Once standards are in place and the market is understood better, I'm confident that many Southern countries will invest heavily into different additive manufacturing technologies. I even expect that the creativity of these new users will lead to completely new applications and have a major impact on the future development of 3-D printing equipment.

The market potential for additive manufacturing is almost unlimited due to the wide variety of input materials and manufacturing technologies. However, like in almost every growth market, there will be winners and losers. Only those companies with a balanced mix of product performance, TCO and corporate expenses will prevail.

Medical technologies

Many low-income countries don't have comprehensive public healthcare.
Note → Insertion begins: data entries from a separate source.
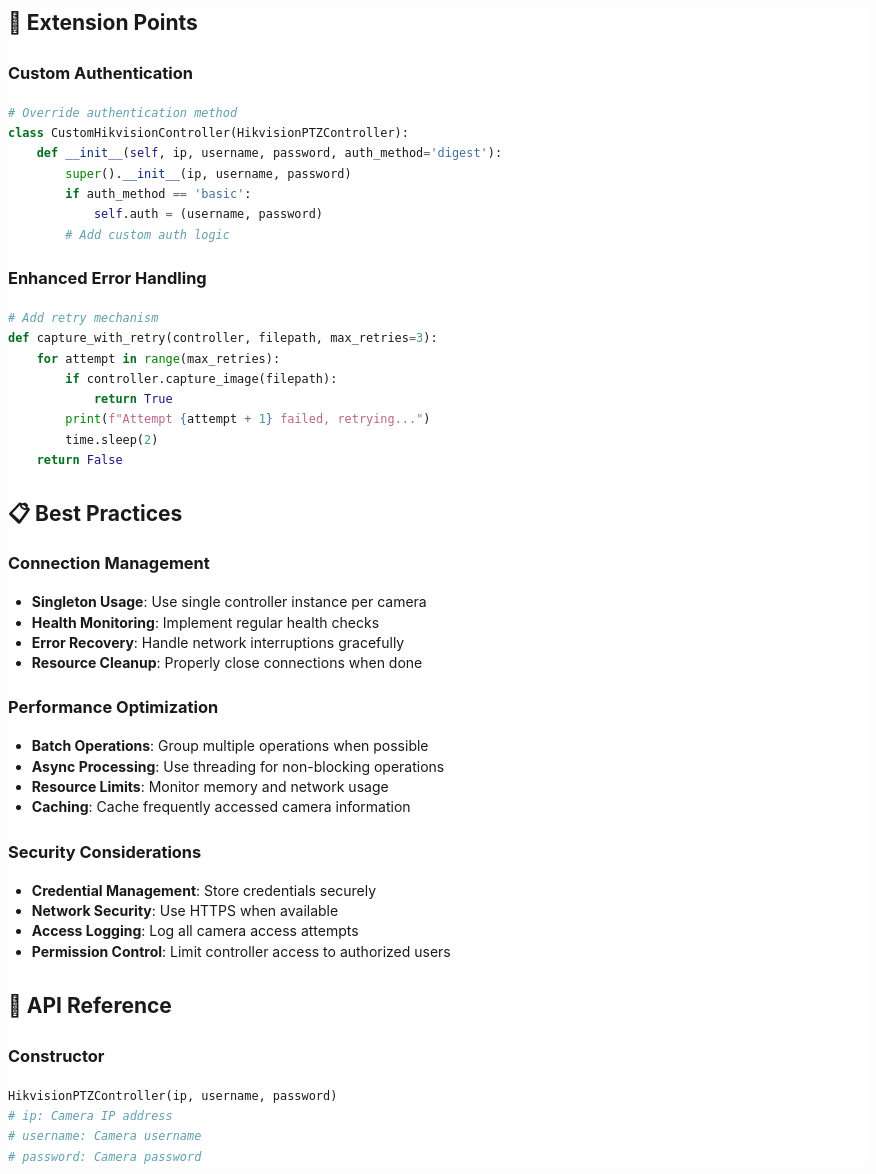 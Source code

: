 ## 🔄 **Extension Points**

### Custom Authentication
```python
# Override authentication method
class CustomHikvisionController(HikvisionPTZController):
    def __init__(self, ip, username, password, auth_method='digest'):
        super().__init__(ip, username, password)
        if auth_method == 'basic':
            self.auth = (username, password)
        # Add custom auth logic
```

### Enhanced Error Handling
```python
# Add retry mechanism
def capture_with_retry(controller, filepath, max_retries=3):
    for attempt in range(max_retries):
        if controller.capture_image(filepath):
            return True
        print(f"Attempt {attempt + 1} failed, retrying...")
        time.sleep(2)
    return False
```

## 📋 **Best Practices**

### Connection Management
- **Singleton Usage**: Use single controller instance per camera
- **Health Monitoring**: Implement regular health checks
- **Error Recovery**: Handle network interruptions gracefully
- **Resource Cleanup**: Properly close connections when done

### Performance Optimization
- **Batch Operations**: Group multiple operations when possible
- **Async Processing**: Use threading for non-blocking operations
- **Resource Limits**: Monitor memory and network usage
- **Caching**: Cache frequently accessed camera information

### Security Considerations
- **Credential Management**: Store credentials securely
- **Network Security**: Use HTTPS when available
- **Access Logging**: Log all camera access attempts
- **Permission Control**: Limit controller access to authorized users

## 🎯 **API Reference**

### Constructor
```python
HikvisionPTZController(ip, username, password)
# ip: Camera IP address
# username: Camera username
# password: Camera password
```

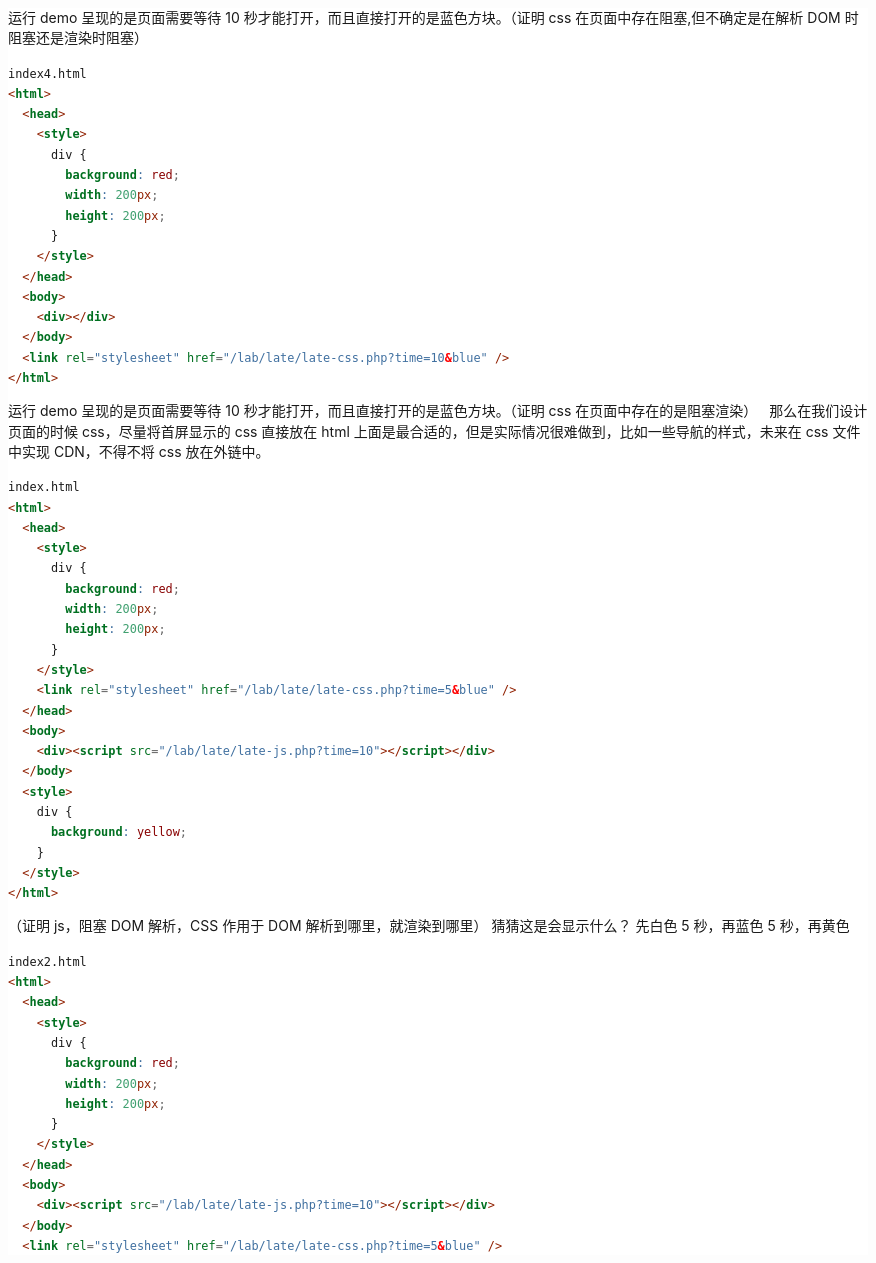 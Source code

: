 运行 demo 呈现的是页面需要等待 10 秒才能打开，而且直接打开的是蓝色方块。（证明 css 在页面中存在阻塞,但不确定是在解析 DOM 时阻塞还是渲染时阻塞）

```html
index4.html
<html>
  <head>
    <style>
      div {
        background: red;
        width: 200px;
        height: 200px;
      }
    </style>
  </head>
  <body>
    <div></div>
  </body>
  <link rel="stylesheet" href="/lab/late/late-css.php?time=10&blue" />
</html>
```

运行 demo 呈现的是页面需要等待 10 秒才能打开，而且直接打开的是蓝色方块。（证明 css 在页面中存在的是阻塞渲染）
  那么在我们设计页面的时候 css，尽量将首屏显示的 css 直接放在 html 上面是最合适的，但是实际情况很难做到，比如一些导航的样式，未来在 css 文件中实现 CDN，不得不将 css 放在外链中。

```html
index.html
<html>
  <head>
    <style>
      div {
        background: red;
        width: 200px;
        height: 200px;
      }
    </style>
    <link rel="stylesheet" href="/lab/late/late-css.php?time=5&blue" />
  </head>
  <body>
    <div><script src="/lab/late/late-js.php?time=10"></script></div>
  </body>
  <style>
    div {
      background: yellow;
    }
  </style>
</html>
```

（证明 js，阻塞 DOM 解析，CSS 作用于 DOM 解析到哪里，就渲染到哪里） 猜猜这是会显示什么？ 先白色 5 秒，再蓝色 5 秒，再黄色

```html
index2.html
<html>
  <head>
    <style>
      div {
        background: red;
        width: 200px;
        height: 200px;
      }
    </style>
  </head>
  <body>
    <div><script src="/lab/late/late-js.php?time=10"></script></div>
  </body>
  <link rel="stylesheet" href="/lab/late/late-css.php?time=5&blue" />
```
Even if they have, people usually have to pay for medical aids like hearing devices, wheelchairs and blood sugar measuring devices.

I see billions of people joining the middle-class by 2025. People that have the financial means to secure a longer, healthier and more active life - or as puts it: "aging populations in developing economies now tend to expect therapies for health conditions that previous generations simply endured or that were life-ending"

Companies that adapt their products to local requirements and establish a strong marketing approach should be able to sell large volumes of medical equipment, devices and services.

E.g. hospitals will increasingly invest into new imaging equipment, there will be more demand for laboratory services and patients will buy more health monitoring devices; even cloud based healthcare services supported by artificial intelligence as put forth by IBM (NYSE:IBM) and others probably will find widespread adoption in many geographies by 2025. Keep in mind that already as of 2016 Bolivia has established a countrywide satellite based telemedicine network.

Water management

For current low-income countries it is much more difficult to grow the same way like Western countries did decades ago. Industrialization and fast growing population lead to more water withdrawals, an element that is already scarce in many regions. From Chile and Arab countries to Central Asia and Indonesia, many geographies already suffer from water stress, particularly lower-income countries.

Smart investments into water management facilities are urgently needed in large parts of the world. Relevant suppliers of advanced and affordable systems should be able to increase business volumes significantly during the upcoming decades.

Opportunities are huge for suppliers of desalination solutions, pumping equipment, filters, disinfection, wastewater treatment solutions, smart agricultural irrigation systems and even flood control facilities and hydroelectric power stations.

Many important businesses in the water management industry are part of large conglomerates like Berkshire Hathaway (NYSE:BRK.B), Sulzer (OTCPK:SULZF) or General Electric (NYSE:GE). More exposure have companies like Pentair (NYSE:PNR), Ebara Corp (OTC:EBCOF), Xylem (NYSE:XYL) and Evoqua (private)

Picking the Winners

Although I believe that the megatrends presented above are very strong, it's not as obvious, which companies will come up with the right product mix and go-to-market strategy to leverage them. Before investing in a relevant company, readers should further investigate how it approaches low-income regions and if it has made some reasonable investments or acquisitions in interesting geographies.

Disclosure: I/we have no positions in any stocks mentioned, and no plans to initiate any positions within the next 72 hours.

I wrote this article myself, and it expresses my own opinions. I am not receiving compensation for it (other than from Seeking Alpha). I have no business relationship with any company whose stock is mentioned in this article.